* [Work item]:
Wherever a line in the data holds the word "position", pull that line out.
+++ Excerpted data +++
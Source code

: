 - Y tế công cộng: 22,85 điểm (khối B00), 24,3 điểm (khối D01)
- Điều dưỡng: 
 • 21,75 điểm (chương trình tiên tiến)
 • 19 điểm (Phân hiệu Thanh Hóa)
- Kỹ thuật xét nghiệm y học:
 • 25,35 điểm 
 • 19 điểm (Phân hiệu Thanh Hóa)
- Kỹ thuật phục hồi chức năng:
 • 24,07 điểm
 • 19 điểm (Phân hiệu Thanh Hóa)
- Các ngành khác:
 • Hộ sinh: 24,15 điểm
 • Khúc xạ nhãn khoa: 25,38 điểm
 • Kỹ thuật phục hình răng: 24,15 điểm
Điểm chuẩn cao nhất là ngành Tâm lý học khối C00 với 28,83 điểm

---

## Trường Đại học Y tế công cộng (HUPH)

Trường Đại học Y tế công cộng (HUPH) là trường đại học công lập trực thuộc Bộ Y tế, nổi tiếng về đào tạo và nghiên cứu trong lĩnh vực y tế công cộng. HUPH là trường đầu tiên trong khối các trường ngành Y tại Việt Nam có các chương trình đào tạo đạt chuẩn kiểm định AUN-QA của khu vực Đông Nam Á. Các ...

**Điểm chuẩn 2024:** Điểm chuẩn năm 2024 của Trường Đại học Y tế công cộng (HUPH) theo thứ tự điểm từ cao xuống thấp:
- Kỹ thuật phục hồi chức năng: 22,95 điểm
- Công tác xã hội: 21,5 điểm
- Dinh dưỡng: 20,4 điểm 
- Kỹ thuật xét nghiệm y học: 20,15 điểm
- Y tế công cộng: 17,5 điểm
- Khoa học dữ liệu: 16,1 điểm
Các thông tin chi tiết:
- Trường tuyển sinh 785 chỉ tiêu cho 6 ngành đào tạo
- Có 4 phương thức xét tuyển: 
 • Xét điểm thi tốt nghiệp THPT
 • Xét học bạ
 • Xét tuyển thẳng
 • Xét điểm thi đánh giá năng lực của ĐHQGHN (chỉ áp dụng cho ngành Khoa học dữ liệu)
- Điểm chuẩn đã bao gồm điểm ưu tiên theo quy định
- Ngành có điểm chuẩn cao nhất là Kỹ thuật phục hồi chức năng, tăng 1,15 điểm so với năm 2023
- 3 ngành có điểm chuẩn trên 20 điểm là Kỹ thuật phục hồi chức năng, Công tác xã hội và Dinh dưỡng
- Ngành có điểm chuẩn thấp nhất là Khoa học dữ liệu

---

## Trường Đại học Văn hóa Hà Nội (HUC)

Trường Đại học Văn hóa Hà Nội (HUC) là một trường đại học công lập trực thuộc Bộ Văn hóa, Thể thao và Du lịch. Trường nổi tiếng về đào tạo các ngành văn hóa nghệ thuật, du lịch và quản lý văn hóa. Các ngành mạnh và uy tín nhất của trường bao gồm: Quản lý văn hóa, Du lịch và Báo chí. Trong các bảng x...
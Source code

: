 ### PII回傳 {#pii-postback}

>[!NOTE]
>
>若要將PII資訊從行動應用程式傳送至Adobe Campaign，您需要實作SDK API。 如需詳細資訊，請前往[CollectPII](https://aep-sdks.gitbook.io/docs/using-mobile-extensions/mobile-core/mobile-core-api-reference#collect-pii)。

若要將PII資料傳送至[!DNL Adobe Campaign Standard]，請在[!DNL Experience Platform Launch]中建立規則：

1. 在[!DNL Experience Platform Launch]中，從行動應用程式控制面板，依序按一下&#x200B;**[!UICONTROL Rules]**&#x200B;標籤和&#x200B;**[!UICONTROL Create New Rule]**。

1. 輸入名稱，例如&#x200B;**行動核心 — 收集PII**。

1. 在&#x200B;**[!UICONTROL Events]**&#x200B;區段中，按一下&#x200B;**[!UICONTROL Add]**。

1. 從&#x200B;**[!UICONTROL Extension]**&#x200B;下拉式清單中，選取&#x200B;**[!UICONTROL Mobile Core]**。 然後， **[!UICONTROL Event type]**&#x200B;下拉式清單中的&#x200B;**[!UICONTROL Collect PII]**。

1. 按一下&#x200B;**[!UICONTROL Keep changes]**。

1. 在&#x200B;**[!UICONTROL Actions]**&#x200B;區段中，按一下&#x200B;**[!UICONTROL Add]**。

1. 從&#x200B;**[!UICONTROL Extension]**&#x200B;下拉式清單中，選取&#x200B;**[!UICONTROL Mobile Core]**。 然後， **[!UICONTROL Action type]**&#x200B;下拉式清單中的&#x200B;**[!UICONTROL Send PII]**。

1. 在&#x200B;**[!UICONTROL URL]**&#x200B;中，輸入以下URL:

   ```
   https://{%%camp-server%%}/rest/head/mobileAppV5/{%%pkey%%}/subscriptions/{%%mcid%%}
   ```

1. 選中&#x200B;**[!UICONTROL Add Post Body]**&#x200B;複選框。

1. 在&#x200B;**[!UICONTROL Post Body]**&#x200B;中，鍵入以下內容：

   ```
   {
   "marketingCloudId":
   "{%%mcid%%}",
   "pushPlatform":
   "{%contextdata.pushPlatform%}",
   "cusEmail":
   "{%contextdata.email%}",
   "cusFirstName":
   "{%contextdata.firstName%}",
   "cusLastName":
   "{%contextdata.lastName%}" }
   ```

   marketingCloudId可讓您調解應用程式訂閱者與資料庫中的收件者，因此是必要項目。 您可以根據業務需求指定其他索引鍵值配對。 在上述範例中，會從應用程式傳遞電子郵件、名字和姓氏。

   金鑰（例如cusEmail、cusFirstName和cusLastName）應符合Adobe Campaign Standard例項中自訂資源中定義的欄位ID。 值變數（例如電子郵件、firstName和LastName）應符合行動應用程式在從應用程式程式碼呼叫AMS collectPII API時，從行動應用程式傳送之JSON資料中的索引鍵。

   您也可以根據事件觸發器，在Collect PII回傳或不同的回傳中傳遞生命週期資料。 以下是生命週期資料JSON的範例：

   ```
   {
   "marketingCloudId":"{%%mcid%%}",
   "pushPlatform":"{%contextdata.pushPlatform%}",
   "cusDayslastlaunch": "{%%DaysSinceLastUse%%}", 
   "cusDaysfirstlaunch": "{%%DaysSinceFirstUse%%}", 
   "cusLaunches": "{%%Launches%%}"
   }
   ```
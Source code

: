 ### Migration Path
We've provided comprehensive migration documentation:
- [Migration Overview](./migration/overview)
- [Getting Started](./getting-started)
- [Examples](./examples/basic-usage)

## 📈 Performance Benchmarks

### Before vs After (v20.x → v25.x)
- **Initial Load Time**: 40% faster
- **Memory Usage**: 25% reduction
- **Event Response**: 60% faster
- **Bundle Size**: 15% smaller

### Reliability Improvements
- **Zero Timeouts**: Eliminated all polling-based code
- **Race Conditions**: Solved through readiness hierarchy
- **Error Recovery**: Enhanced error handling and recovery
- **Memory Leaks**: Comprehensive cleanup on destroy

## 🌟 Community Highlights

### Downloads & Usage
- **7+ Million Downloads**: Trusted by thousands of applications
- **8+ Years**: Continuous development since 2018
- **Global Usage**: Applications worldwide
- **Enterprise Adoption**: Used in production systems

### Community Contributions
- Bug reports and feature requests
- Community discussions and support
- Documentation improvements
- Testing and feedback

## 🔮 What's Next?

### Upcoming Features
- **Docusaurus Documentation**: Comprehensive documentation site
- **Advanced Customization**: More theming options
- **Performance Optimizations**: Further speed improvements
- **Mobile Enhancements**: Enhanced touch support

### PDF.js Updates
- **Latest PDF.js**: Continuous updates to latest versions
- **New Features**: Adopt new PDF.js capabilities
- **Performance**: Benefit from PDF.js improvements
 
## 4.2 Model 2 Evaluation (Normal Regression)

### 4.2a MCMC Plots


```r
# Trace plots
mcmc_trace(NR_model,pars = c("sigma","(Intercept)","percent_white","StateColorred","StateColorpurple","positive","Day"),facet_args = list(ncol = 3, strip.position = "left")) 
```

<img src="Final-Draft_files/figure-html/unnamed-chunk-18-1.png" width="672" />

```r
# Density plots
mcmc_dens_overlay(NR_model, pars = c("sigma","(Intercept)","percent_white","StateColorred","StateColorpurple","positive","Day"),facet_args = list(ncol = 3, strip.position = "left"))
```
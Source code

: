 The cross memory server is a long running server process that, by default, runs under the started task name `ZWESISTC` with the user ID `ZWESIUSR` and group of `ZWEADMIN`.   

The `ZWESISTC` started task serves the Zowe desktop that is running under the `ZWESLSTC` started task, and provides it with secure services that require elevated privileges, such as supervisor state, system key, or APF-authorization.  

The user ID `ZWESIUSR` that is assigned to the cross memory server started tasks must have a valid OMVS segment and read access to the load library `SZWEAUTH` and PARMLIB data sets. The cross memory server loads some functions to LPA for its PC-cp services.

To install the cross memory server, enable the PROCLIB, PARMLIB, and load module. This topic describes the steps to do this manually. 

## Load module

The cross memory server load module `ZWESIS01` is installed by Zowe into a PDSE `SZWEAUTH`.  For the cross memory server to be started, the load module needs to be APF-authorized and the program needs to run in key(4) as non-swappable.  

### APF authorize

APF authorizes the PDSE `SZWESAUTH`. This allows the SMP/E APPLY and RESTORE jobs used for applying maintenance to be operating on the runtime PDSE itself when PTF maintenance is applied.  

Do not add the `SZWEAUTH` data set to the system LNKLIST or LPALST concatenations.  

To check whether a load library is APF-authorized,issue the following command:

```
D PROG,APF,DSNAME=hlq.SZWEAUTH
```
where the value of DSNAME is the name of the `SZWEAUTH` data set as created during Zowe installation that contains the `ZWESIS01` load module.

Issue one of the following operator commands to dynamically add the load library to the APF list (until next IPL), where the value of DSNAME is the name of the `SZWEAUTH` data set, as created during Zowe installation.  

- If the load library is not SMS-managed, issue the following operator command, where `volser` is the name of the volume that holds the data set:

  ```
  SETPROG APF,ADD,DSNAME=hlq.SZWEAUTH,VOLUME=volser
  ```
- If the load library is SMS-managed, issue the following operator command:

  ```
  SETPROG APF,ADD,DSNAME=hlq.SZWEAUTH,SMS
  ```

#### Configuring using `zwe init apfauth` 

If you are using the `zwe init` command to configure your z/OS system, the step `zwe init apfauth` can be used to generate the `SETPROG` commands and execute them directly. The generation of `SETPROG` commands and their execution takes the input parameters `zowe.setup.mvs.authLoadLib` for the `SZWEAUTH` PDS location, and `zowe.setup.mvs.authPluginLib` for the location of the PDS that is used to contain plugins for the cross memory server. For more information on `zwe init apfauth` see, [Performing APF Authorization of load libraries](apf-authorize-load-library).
+++
* [Completed task]:
mcmc_trace(NR_model,pars = c("sigma","(Intercept)","percent_white","StateColorred","StateColorpurple","positive","Day"),facet_args = list(ncol = 3, strip.position = "left")) 
mcmc_dens_overlay(NR_model, pars = c("sigma","(Intercept)","percent_white","StateColorred","StateColorpurple","positive","Day"),facet_args = list(ncol = 3, strip.position = "left"))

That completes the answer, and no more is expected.